Three structural changes related to investments and which can be useful for the development of the country were mentioned by o Senior Economist, International Finance Corporation, World Bank Mr. Ragousis. These concern:

  • Turn to services that absorb over 90% of investments worldwide
  • Investment polarization between countries that are more politically aligned.
  • Concentration of investments in fewer, larger and more resilient investors.

As he said, looking at the long term, it is now necessary to focus on the fundamentals: “it is not what you do and what you produce that counts, but how” he said.

Finally, he emphasized that emblematic investments have the potential to change the development cycle of a country and underlined that it is a wrong policy to myopically treat investments exclusively as capital flows and not by examining development indicators.

In the pipeline of strategic investments under processing are 31 projects with a total budget of 6.3 billion euros that will create 9,000 new jobs, said the CEO of Enterprise Greece, Mr. Marinos Giannopoulos. Of these projects, 13 are requesting flagship investments, with 9 projects involving industry with a budget of 3 billion euros and the others in the RES, tourism and Real Estate sectors.

In addition, he listed the actions that Enterprise Greece implements to inform and guide executives as well as the tools it provides to businesses to promote strategic investments with a sign of sustainability.

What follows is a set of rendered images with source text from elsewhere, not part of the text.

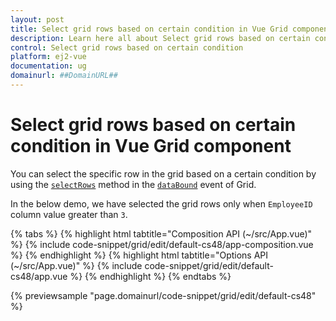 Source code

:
 ```yaml
---
layout: post
title: Select grid rows based on certain condition in Vue Grid component | Syncfusion
description: Learn here all about Select grid rows based on certain condition in Syncfusion Vue Grid component of Syncfusion Essential JS 2 and more.
control: Select grid rows based on certain condition 
platform: ej2-vue
documentation: ug
domainurl: ##DomainURL##
---
```


# Select grid rows based on certain condition in Vue Grid component

You can select the specific row in the grid based on a certain condition by using the [`selectRows`](https://ej2.syncfusion.com/vue/documentation/api/grid/#selectrows) method in the [`dataBound`](https://ej2.syncfusion.com/vue/documentation/api/grid/#databound) event of Grid.

In the below demo, we have selected the grid rows only when `EmployeeID` column value greater than `3`.

{% tabs %}
{% highlight html tabtitle="Composition API (~/src/App.vue)" %}
{% include code-snippet/grid/edit/default-cs48/app-composition.vue %}
{% endhighlight %}
{% highlight html tabtitle="Options API (~/src/App.vue)" %}
{% include code-snippet/grid/edit/default-cs48/app.vue %}
{% endhighlight %}
{% endtabs %}
        
{% previewsample "page.domainurl/code-snippet/grid/edit/default-cs48" %} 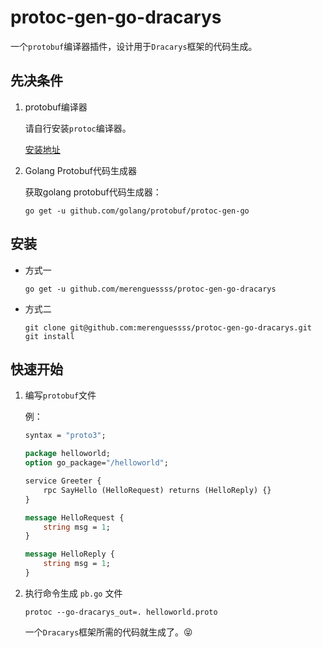 # protoc-gen-go-dracarys

一个`protobuf`编译器插件，设计用于`Dracarys`框架的代码生成。

## 先决条件

1. protobuf编译器

    请自行安装`protoc`编译器。

    [安装地址](https://github.com/protocolbuffers/protobuf#protocol-compiler-installation)

2. Golang Protobuf代码生成器
    
    获取golang protobuf代码生成器：
    ```
    go get -u github.com/golang/protobuf/protoc-gen-go
    ```

## 安装

- 方式一

    ```
    go get -u github.com/merenguessss/protoc-gen-go-dracarys
    ```

- 方式二
    ```
    git clone git@github.com:merenguessss/protoc-gen-go-dracarys.git
    git install
    ```

## 快速开始

1. 编写`protobuf`文件
    
    例：

    ```protobuf
    syntax = "proto3";

    package helloworld;
    option go_package="/helloworld";

    service Greeter {
        rpc SayHello (HelloRequest) returns (HelloReply) {}
    }

    message HelloRequest {
        string msg = 1;
    }

    message HelloReply {
        string msg = 1;
    }
    ```

2. 执行命令生成 `pb.go` 文件

    ```
    protoc --go-dracarys_out=. helloworld.proto
    ```
    一个`Dracarys`框架所需的代码就生成了。😝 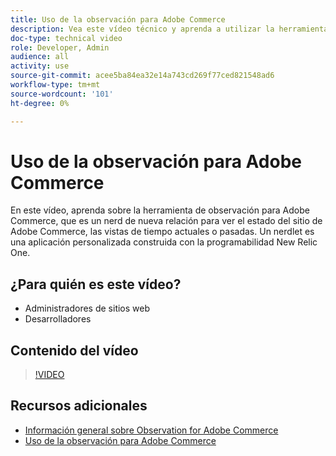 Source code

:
 ```yaml
---
title: Uso de la observación para Adobe Commerce
description: Vea este vídeo técnico y aprenda a utilizar la herramienta de observación para Adobe Commerce.
doc-type: technical video
role: Developer, Admin
audience: all
activity: use
source-git-commit: acee5ba84ea32e14a743cd269f77ced821548ad6
workflow-type: tm+mt
source-wordcount: '101'
ht-degree: 0%

---
```


# Uso de la observación para Adobe Commerce

En este vídeo, aprenda sobre la herramienta de observación para Adobe Commerce, que es un nerd de nueva relación para ver el estado del sitio de Adobe Commerce, las vistas de tiempo actuales o pasadas. Un nerdlet es una aplicación personalizada construida con la programabilidad New Relic One.

## ¿Para quién es este vídeo?

- Administradores de sitios web
- Desarrolladores

## Contenido del vídeo

>[!VIDEO](https://video.tv.adobe.com/v/344444?quality=12&learn=on)

## Recursos adicionales

- [Información general sobre Observation for Adobe Commerce](https://support.magento.com/hc/en-us/articles/4406549696781)
- [Uso de la observación para Adobe Commerce](https://support.magento.com/hc/en-us/articles/4402379845901-Use-Observation-for-Adobe-Commerce)
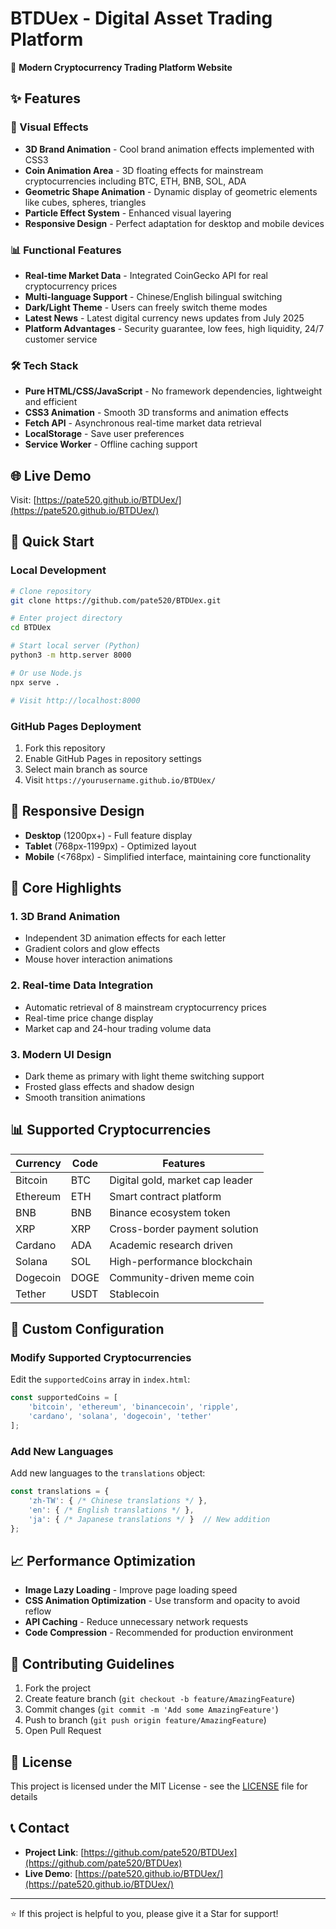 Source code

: # BTDUex - Digital Asset Trading Platform

🚀 **Modern Cryptocurrency Trading Platform Website**

## ✨ Features

### 🎨 Visual Effects
- **3D Brand Animation** - Cool brand animation effects implemented with CSS3
- **Coin Animation Area** - 3D floating effects for mainstream cryptocurrencies including BTC, ETH, BNB, SOL, ADA
- **Geometric Shape Animation** - Dynamic display of geometric elements like cubes, spheres, triangles
- **Particle Effect System** - Enhanced visual layering
- **Responsive Design** - Perfect adaptation for desktop and mobile devices

### 📊 Functional Features
- **Real-time Market Data** - Integrated CoinGecko API for real cryptocurrency prices
- **Multi-language Support** - Chinese/English bilingual switching
- **Dark/Light Theme** - Users can freely switch theme modes
- **Latest News** - Latest digital currency news updates from July 2025
- **Platform Advantages** - Security guarantee, low fees, high liquidity, 24/7 customer service

### 🛠 Tech Stack
- **Pure HTML/CSS/JavaScript** - No framework dependencies, lightweight and efficient
- **CSS3 Animation** - Smooth 3D transforms and animation effects
- **Fetch API** - Asynchronous real-time market data retrieval
- **LocalStorage** - Save user preferences
- **Service Worker** - Offline caching support

## 🌐 Live Demo

Visit: [https://pate520.github.io/BTDUex/](https://pate520.github.io/BTDUex/)

## 🚀 Quick Start

### Local Development
```bash
# Clone repository
git clone https://github.com/pate520/BTDUex.git

# Enter project directory
cd BTDUex

# Start local server (Python)
python3 -m http.server 8000

# Or use Node.js
npx serve .

# Visit http://localhost:8000
```

### GitHub Pages Deployment
1. Fork this repository
2. Enable GitHub Pages in repository settings
3. Select main branch as source
4. Visit `https://yourusername.github.io/BTDUex/`

## 📱 Responsive Design

- **Desktop** (1200px+) - Full feature display
- **Tablet** (768px-1199px) - Optimized layout
- **Mobile** (<768px) - Simplified interface, maintaining core functionality

## 🎯 Core Highlights

### 1. 3D Brand Animation
- Independent 3D animation effects for each letter
- Gradient colors and glow effects
- Mouse hover interaction animations

### 2. Real-time Data Integration
- Automatic retrieval of 8 mainstream cryptocurrency prices
- Real-time price change display
- Market cap and 24-hour trading volume data

### 3. Modern UI Design
- Dark theme as primary with light theme switching support
- Frosted glass effects and shadow design
- Smooth transition animations

## 📊 Supported Cryptocurrencies

| Currency | Code | Features |
|----------|------|----------|
| Bitcoin | BTC | Digital gold, market cap leader |
| Ethereum | ETH | Smart contract platform |
| BNB | BNB | Binance ecosystem token |
| XRP | XRP | Cross-border payment solution |
| Cardano | ADA | Academic research driven |
| Solana | SOL | High-performance blockchain |
| Dogecoin | DOGE | Community-driven meme coin |
| Tether | USDT | Stablecoin |

## 🔧 Custom Configuration

### Modify Supported Cryptocurrencies
Edit the `supportedCoins` array in `index.html`:

```javascript
const supportedCoins = [
    'bitcoin', 'ethereum', 'binancecoin', 'ripple',
    'cardano', 'solana', 'dogecoin', 'tether'
];
```

### Add New Languages
Add new languages to the `translations` object:

```javascript
const translations = {
    'zh-TW': { /* Chinese translations */ },
    'en': { /* English translations */ },
    'ja': { /* Japanese translations */ }  // New addition
};
```

## 📈 Performance Optimization

- **Image Lazy Loading** - Improve page loading speed
- **CSS Animation Optimization** - Use transform and opacity to avoid reflow
- **API Caching** - Reduce unnecessary network requests
- **Code Compression** - Recommended for production environment

## 🤝 Contributing Guidelines

1. Fork the project
2. Create feature branch (`git checkout -b feature/AmazingFeature`)
3. Commit changes (`git commit -m 'Add some AmazingFeature'`)
4. Push to branch (`git push origin feature/AmazingFeature`)
5. Open Pull Request

## 📄 License

This project is licensed under the MIT License - see the [LICENSE](LICENSE) file for details

## 📞 Contact

- **Project Link**: [https://github.com/pate520/BTDUex](https://github.com/pate520/BTDUex)
- **Live Demo**: [https://pate520.github.io/BTDUex/](https://pate520.github.io/BTDUex/)

---

⭐ If this project is helpful to you, please give it a Star for support!
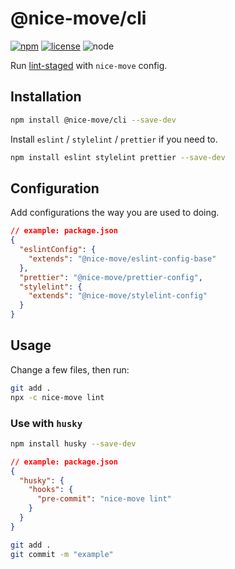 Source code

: # @nice-move/cli

[![npm][npm-badge]][npm-url]
[![license][license-badge]][github-url]
![node][node-badge]

Run [lint-staged] with `nice-move` config.

## Installation

```bash
npm install @nice-move/cli --save-dev
```

Install `eslint` / `stylelint` / `prettier` if you need to.

```bash
npm install eslint stylelint prettier --save-dev
```

## Configuration

Add configurations the way you are used to doing.

```json
// example: package.json
{
  "eslintConfig": {
    "extends": "@nice-move/eslint-config-base"
  },
  "prettier": "@nice-move/prettier-config",
  "stylelint": {
    "extends": "@nice-move/stylelint-config"
  }
}
```

## Usage

Change a few files, then run:

```bash
git add .
npx -c nice-move lint
```

### Use with `husky`

```bash
npm install husky --save-dev
```

```json
// example: package.json
{
  "husky": {
    "hooks": {
      "pre-commit": "nice-move lint"
    }
  }
}
```

```bash
git add .
git commit -m "example"
```

[lint-staged]: https://github.com/okonet/lint-staged#readme
[npm-url]: https://www.npmjs.com/package/@nice-move/cli
[npm-badge]: https://img.shields.io/npm/v/@nice-move/cli.svg?style=flat-square&logo=npm
[github-url]: https://github.com/airkro/nice-move/tree/master/packages/cli#readme
[node-badge]: https://img.shields.io/node/v/@nice-move/cli.svg?style=flat-square&colorB=green&logo=node.js
[license-badge]: https://img.shields.io/npm/l/@nice-move/cli.svg?style=flat-square&colorB=blue&logo=github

“What we remember from the pandemic is that there is no development without mobility,” said Mr. Yannis Sarakakis, President of the Saracakis Group. As he said, Greece is currently in the last place in terms of the average age of vehicles, stressing that the modernization of this goal is an opportunity that will have a significant positive impact on the national economy, the quality of transport, the productivity of businesses and the environmental footprint. of transport in general.

As he said, Greece today does not have the means to cover the gap in the manufacturing sector in a world that is moving rapidly in technology and in the scale of production. “Greece, however, can find its place in the global supply chain” he said, citing as an example companies that are active in the conversion of trucks, stressing that it is a sector that has growth potential, especially in the context of the need to modernize the fleet.

Finally, among the challenges that the industry will face, he mentioned the development of the necessary new skills from human resources and the way to adopt new technologies. “Reason must prevail and not exaggeration in a technology that will soon be outdated” he concluded.